Era un nonno che viziava i nipoti, che se da padre è stato severo con i figli, poi con noi è diventato più morbido, ci faceva perfino mangiare cose per noi bambini “proibite” dai grandi. Ma è difficile scinderlo dalla Macchina. Io non ricordo un pranzo o una cena in cui non mi ha parlato di qualcosa legato alla Macchina. Era la sua vita, la sua passione”.

La stessa passione che Giuseppe Zucchi ha trasmesso sia al figlio Luigi che al nipote Augusto.

“Non abbiamo più smesso di progettare le Macchine. Una passione che ci lega profondamente in famiglia. Forse perché mio nonno ci ha fatto capire che passione per Santa Rosa non è gratificazione personale ma devozione”.

Giuseppe Zucchi è morto il 16 aprile del 2007 dopo una lunga malattia.

“Già dal 1999 mio nonno non stava più bene e confondeva le persone, i ricordi. Purtroppo è capitato anche con la storia di Lindbergh.

Loro si conobbero, ma solo negli anni '50. Non ci fu nessun finanziamento della Macchina. Tutta basata sul lavoro della famiglia. Una storia diversa, insomma.

Così come è diversa quella legata ai nomi nascosti nella macchina. Mio nonno nel 1968 fece fare una pergamena in cui c'era la formazione dei Facchini di quell'anno. Pergamena custodita all'interno della statua di Santa Rosa”.

Zucchi fu anche l'ultimo della dinastia dei costruttori-ideatori. Quando su di un'unica persona si concentrava tutta la Macchina.

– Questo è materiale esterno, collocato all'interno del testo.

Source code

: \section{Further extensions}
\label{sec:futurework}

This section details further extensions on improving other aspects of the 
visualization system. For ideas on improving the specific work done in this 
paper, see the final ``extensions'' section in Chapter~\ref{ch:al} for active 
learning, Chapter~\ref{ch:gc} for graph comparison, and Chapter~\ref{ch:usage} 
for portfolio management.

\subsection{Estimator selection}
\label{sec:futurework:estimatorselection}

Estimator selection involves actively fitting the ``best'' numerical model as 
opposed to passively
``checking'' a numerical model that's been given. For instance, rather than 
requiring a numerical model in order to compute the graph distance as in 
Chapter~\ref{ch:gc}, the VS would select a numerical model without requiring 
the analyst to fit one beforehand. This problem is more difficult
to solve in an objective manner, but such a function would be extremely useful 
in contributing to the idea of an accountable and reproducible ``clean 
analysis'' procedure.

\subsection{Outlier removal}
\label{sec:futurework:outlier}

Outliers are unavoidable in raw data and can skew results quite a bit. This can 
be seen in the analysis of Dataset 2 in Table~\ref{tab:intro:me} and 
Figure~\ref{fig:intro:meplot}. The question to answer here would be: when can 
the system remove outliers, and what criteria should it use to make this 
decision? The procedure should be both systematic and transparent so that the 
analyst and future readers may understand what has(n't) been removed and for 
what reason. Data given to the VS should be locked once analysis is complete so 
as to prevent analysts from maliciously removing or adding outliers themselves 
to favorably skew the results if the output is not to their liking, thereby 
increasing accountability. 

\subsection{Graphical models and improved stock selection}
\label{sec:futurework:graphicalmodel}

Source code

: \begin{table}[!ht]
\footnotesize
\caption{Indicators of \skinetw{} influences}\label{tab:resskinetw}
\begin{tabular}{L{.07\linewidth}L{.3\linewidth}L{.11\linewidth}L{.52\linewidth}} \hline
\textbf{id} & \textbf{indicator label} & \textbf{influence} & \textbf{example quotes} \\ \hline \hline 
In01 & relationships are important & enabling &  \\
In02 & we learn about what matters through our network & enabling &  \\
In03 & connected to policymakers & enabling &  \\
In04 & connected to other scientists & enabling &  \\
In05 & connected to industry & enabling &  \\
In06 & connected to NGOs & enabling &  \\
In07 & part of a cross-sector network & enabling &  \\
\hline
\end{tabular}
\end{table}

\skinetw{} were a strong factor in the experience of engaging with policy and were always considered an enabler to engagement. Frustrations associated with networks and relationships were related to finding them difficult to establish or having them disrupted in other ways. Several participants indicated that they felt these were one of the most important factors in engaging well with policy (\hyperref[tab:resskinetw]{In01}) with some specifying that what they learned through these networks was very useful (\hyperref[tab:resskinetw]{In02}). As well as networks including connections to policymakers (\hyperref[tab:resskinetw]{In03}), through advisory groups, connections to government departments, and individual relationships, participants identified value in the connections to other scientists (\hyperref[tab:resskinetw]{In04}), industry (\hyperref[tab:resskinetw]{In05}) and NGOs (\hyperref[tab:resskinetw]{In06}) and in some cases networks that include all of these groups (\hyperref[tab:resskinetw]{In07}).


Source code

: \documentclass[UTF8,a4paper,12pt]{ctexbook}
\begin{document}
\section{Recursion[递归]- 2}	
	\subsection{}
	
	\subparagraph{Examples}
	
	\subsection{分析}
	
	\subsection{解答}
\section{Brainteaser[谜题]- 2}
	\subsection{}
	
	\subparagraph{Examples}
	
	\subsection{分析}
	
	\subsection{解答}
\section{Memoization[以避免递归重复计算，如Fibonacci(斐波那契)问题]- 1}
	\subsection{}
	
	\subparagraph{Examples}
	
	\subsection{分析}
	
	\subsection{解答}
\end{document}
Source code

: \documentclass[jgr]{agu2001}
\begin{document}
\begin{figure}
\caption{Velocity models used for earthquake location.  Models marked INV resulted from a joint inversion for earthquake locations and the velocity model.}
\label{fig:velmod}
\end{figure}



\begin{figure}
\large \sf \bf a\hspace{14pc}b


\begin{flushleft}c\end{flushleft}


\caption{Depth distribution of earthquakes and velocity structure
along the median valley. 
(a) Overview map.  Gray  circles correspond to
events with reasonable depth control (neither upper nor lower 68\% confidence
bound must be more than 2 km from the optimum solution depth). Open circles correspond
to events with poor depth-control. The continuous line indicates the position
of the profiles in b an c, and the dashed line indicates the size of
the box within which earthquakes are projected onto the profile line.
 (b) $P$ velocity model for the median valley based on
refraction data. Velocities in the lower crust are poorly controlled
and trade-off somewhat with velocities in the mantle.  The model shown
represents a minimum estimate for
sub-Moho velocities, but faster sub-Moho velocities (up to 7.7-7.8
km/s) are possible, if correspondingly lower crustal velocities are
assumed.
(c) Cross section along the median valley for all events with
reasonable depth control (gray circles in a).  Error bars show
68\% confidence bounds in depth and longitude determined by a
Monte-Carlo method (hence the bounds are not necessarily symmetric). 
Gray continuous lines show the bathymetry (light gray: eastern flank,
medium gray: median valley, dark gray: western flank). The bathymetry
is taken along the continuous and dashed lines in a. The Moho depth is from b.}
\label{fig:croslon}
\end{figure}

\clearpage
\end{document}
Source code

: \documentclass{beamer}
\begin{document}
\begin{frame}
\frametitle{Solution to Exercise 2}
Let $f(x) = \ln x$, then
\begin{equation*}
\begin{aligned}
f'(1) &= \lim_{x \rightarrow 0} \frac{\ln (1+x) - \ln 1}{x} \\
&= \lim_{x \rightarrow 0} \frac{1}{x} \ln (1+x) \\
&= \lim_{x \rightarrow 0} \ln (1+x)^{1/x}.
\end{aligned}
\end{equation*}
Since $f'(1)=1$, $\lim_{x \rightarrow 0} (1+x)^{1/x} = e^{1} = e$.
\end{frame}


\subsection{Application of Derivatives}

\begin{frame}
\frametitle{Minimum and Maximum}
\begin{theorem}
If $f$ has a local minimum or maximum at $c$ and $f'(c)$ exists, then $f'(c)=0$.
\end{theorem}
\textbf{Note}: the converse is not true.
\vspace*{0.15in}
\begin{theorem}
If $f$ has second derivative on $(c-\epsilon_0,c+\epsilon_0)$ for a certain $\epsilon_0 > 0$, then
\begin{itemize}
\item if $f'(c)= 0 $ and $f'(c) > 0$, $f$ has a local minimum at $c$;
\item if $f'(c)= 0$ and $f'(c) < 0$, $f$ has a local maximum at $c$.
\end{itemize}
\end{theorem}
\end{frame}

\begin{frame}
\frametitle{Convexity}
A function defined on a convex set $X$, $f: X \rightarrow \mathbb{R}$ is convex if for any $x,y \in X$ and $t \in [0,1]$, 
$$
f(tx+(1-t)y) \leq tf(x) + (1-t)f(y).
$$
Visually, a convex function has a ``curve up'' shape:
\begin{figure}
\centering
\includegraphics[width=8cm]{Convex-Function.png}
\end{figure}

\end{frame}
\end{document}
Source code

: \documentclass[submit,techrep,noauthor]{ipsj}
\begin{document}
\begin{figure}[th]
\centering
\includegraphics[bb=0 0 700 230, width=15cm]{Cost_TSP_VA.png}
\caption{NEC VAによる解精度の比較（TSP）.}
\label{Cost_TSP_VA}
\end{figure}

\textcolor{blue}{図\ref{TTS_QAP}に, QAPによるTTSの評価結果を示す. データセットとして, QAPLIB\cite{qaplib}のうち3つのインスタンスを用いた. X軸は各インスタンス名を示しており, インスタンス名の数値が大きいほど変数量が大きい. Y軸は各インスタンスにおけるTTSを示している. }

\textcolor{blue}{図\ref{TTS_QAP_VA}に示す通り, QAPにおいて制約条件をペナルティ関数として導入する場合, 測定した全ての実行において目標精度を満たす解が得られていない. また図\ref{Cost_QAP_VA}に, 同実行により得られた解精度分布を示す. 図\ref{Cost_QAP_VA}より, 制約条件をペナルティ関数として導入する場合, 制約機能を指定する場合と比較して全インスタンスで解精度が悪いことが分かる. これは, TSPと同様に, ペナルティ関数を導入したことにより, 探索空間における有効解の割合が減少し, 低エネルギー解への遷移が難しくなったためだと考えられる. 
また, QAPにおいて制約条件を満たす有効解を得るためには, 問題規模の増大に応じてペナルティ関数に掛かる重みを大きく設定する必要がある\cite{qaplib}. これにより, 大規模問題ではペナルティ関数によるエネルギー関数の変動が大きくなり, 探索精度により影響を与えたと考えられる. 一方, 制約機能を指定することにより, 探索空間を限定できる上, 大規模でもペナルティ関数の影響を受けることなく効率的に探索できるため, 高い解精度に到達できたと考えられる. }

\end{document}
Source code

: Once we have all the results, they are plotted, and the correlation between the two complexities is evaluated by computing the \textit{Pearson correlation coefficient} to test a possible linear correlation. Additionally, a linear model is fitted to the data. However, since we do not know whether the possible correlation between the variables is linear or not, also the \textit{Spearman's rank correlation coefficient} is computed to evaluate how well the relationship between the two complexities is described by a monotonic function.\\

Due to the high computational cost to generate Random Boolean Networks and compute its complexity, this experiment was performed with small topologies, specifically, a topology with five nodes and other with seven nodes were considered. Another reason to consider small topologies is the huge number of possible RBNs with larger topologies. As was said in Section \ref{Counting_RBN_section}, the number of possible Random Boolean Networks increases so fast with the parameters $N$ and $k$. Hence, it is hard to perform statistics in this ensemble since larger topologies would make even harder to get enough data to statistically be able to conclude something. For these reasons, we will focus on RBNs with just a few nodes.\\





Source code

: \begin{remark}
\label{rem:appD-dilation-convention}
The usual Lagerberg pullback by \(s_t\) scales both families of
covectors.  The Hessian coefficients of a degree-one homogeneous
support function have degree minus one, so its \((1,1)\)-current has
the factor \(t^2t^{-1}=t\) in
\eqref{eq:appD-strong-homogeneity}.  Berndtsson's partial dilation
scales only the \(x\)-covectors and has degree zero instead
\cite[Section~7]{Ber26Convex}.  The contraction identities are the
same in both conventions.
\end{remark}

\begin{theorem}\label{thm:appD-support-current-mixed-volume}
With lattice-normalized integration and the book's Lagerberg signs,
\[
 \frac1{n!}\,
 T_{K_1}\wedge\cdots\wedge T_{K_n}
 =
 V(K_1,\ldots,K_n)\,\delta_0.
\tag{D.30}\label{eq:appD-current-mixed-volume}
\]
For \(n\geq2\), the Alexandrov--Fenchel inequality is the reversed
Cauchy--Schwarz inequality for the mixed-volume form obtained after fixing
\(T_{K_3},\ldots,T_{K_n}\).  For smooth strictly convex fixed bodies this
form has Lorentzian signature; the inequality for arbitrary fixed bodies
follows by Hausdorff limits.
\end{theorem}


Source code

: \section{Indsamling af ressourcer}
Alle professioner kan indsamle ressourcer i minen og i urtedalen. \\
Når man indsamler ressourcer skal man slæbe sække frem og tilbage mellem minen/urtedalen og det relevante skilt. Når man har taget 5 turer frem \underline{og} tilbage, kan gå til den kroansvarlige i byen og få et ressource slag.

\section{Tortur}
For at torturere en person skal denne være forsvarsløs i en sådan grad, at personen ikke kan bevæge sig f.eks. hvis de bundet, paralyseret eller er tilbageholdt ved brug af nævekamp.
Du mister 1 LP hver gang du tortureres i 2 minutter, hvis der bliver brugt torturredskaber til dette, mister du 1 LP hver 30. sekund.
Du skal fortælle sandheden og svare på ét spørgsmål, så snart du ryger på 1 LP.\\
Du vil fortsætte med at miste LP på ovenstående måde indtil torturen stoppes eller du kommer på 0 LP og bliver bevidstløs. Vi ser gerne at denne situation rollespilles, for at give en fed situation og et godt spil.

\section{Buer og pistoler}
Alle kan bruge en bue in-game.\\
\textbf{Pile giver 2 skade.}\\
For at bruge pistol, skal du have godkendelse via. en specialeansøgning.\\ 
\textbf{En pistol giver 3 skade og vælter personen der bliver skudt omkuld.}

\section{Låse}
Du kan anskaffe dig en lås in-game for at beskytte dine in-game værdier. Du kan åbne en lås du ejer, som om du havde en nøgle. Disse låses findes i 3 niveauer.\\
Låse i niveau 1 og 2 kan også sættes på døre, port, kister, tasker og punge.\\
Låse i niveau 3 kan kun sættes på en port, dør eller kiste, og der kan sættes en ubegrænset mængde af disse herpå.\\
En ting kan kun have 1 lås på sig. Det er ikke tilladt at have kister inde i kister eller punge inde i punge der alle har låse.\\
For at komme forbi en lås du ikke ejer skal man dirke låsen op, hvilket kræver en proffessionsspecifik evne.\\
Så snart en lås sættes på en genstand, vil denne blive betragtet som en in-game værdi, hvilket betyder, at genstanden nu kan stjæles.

“Aveva la quinta elementare ed era un semplice operaio del gas, ma realizzò una Macchina storica. E non lo faceva con nozioni accademiche, ma tramite esperienza, passione e arte. Sì, mio nonno era un artista con un voglia di fare e realizzare che forse non esiste più. Tutte cose che mi porto dentro, che lui mi ha insegnato con la sua presenza”.

Augusto Zucchi porta avanti la tradizione. Ha presentato insieme al padre un bozzetto per questa edizione. Non è stato scelto. Ma se assomiglia un po' al nonno, e ha ripreso anche quella sua singolare caparbietà, c'è da scommettere che continuerà.